■ **INSTRUCTIONS FOR THE TASK**: Repeat every line of the data exactly, but not the pictures.

+++ RECORDS FOR THIS EXERCISE

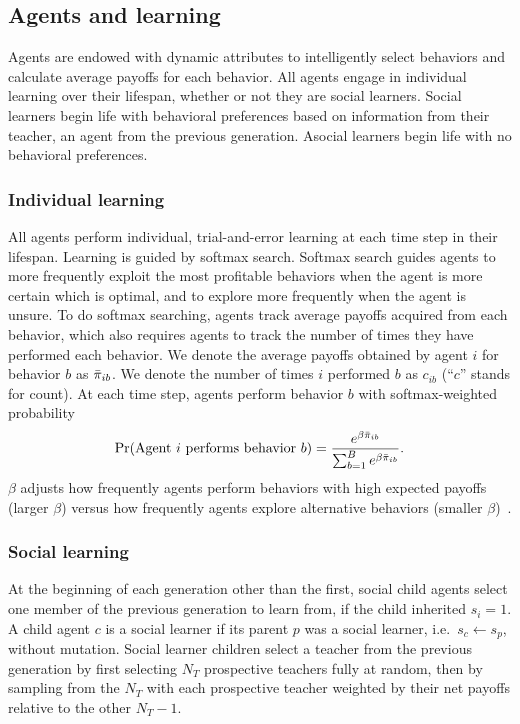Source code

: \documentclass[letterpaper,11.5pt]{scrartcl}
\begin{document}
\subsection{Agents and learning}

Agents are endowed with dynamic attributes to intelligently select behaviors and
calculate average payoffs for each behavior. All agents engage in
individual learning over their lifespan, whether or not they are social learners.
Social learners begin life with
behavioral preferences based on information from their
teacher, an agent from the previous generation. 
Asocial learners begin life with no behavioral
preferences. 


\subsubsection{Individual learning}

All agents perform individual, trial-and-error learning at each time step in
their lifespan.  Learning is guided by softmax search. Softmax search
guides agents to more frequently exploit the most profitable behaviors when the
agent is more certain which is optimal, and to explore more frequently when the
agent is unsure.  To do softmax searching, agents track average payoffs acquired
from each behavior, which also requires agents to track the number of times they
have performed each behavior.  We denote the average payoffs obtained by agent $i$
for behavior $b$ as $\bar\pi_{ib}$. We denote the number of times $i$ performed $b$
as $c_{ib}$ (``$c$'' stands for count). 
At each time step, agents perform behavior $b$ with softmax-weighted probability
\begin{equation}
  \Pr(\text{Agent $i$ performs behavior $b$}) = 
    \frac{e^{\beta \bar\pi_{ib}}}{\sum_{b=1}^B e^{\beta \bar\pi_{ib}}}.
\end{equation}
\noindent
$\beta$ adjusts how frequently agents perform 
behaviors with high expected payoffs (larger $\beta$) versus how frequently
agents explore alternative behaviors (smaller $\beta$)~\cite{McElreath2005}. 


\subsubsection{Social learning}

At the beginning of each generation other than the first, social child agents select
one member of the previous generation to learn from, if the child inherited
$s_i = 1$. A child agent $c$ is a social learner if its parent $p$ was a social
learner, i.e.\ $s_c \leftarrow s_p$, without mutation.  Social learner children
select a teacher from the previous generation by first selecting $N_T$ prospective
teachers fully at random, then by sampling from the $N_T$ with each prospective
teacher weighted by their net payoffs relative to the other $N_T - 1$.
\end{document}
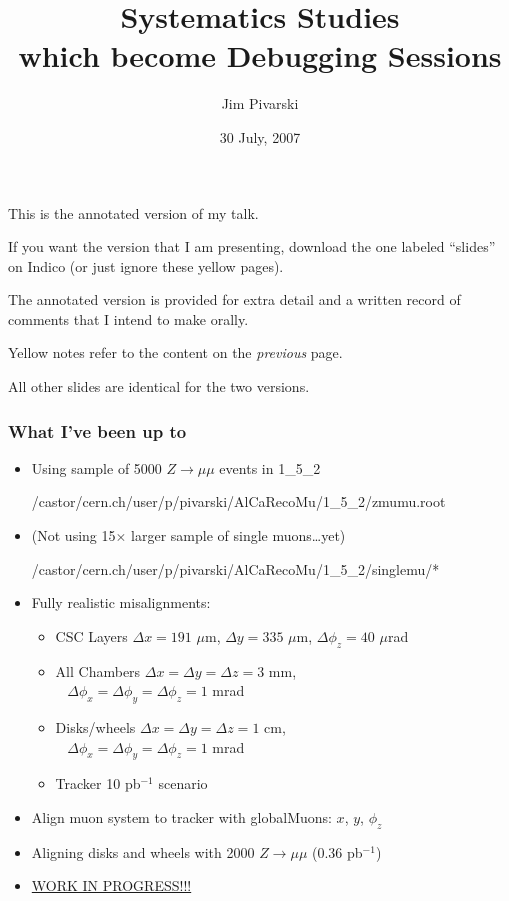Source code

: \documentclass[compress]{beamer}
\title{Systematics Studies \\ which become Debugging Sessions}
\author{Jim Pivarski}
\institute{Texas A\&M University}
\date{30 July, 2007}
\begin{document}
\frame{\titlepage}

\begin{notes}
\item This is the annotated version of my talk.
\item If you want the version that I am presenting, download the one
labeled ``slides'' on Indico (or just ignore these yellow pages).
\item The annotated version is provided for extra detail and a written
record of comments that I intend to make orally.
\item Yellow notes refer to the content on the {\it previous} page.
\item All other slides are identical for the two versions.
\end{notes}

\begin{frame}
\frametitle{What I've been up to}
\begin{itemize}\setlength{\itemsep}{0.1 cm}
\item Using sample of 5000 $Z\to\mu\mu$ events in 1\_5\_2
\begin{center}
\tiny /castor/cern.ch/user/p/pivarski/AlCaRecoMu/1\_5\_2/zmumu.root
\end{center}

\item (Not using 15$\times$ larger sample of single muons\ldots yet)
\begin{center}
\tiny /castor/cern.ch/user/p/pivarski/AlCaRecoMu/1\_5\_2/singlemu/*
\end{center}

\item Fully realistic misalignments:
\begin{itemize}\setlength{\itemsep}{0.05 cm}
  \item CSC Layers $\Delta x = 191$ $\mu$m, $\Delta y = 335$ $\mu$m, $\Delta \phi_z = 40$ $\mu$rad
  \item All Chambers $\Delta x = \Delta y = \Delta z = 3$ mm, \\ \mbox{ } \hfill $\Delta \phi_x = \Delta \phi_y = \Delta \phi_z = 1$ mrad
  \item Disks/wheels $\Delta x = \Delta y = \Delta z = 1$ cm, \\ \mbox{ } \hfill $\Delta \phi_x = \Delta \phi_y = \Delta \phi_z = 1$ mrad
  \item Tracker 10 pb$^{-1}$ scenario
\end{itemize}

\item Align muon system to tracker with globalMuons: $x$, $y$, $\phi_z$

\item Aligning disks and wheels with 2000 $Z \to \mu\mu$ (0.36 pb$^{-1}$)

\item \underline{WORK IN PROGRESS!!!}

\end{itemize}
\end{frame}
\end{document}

++++++

■ **ANSWER TO THE EXERCISE**:
Source code

: \documentclass[letterpaper,11.5pt]{scrartcl}
\begin{document}
\subsection{Agents and learning}

Agents are endowed with dynamic attributes to intelligently select behaviors and
calculate average payoffs for each behavior. All agents engage in
individual learning over their lifespan, whether or not they are social learners.
Social learners begin life with
behavioral preferences based on information from their
teacher, an agent from the previous generation. 
Asocial learners begin life with no behavioral
preferences. 


\subsubsection{Individual learning}

All agents perform individual, trial-and-error learning at each time step in
their lifespan.  Learning is guided by softmax search. Softmax search
guides agents to more frequently exploit the most profitable behaviors when the
agent is more certain which is optimal, and to explore more frequently when the
agent is unsure.  To do softmax searching, agents track average payoffs acquired
from each behavior, which also requires agents to track the number of times they
have performed each behavior.  We denote the average payoffs obtained by agent $i$
for behavior $b$ as $\bar\pi_{ib}$. We denote the number of times $i$ performed $b$
as $c_{ib}$ (``$c$'' stands for count). 
At each time step, agents perform behavior $b$ with softmax-weighted probability
\begin{equation}
  \Pr(\text{Agent $i$ performs behavior $b$}) = 
    \frac{e^{\beta \bar\pi_{ib}}}{\sum_{b=1}^B e^{\beta \bar\pi_{ib}}}.
\end{equation}
\noindent
$\beta$ adjusts how frequently agents perform 
behaviors with high expected payoffs (larger $\beta$) versus how frequently
agents explore alternative behaviors (smaller $\beta$)~\cite{McElreath2005}. 


\subsubsection{Social learning}

At the beginning of each generation other than the first, social child agents select
one member of the previous generation to learn from, if the child inherited
$s_i = 1$. A child agent $c$ is a social learner if its parent $p$ was a social
learner, i.e.\ $s_c \leftarrow s_p$, without mutation.  Social learner children
select a teacher from the previous generation by first selecting $N_T$ prospective
teachers fully at random, then by sampling from the $N_T$ with each prospective
teacher weighted by their net payoffs relative to the other $N_T - 1$.
\end{document}
Source code

: \documentclass[compress]{beamer}
\title{Systematics Studies \\ which become Debugging Sessions}
\author{Jim Pivarski}
\institute{Texas A\&M University}
\date{30 July, 2007}
\begin{document}
\frame{\titlepage}

\begin{notes}
\item This is the annotated version of my talk.
\item If you want the version that I am presenting, download the one
labeled ``slides'' on Indico (or just ignore these yellow pages).
\item The annotated version is provided for extra detail and a written
record of comments that I intend to make orally.
\item Yellow notes refer to the content on the {\it previous} page.
\item All other slides are identical for the two versions.
\end{notes}

\begin{frame}
\frametitle{What I've been up to}
\begin{itemize}\setlength{\itemsep}{0.1 cm}
\item Using sample of 5000 $Z\to\mu\mu$ events in 1\_5\_2
\begin{center}
\tiny /castor/cern.ch/user/p/pivarski/AlCaRecoMu/1\_5\_2/zmumu.root
\end{center}

\item (Not using 15$\times$ larger sample of single muons\ldots yet)
\begin{center}
\tiny /castor/cern.ch/user/p/pivarski/AlCaRecoMu/1\_5\_2/singlemu/*
\end{center}

\item Fully realistic misalignments:
\begin{itemize}\setlength{\itemsep}{0.05 cm}
  \item CSC Layers $\Delta x = 191$ $\mu$m, $\Delta y = 335$ $\mu$m, $\Delta \phi_z = 40$ $\mu$rad
  \item All Chambers $\Delta x = \Delta y = \Delta z = 3$ mm, \\ \mbox{ } \hfill $\Delta \phi_x = \Delta \phi_y = \Delta \phi_z = 1$ mrad
  \item Disks/wheels $\Delta x = \Delta y = \Delta z = 1$ cm, \\ \mbox{ } \hfill $\Delta \phi_x = \Delta \phi_y = \Delta \phi_z = 1$ mrad
  \item Tracker 10 pb$^{-1}$ scenario
\end{itemize}

\item Align muon system to tracker with globalMuons: $x$, $y$, $\phi_z$

\item Aligning disks and wheels with 2000 $Z \to \mu\mu$ (0.36 pb$^{-1}$)

\item \underline{WORK IN PROGRESS!!!}

\end{itemize}
\end{frame}
\end{document}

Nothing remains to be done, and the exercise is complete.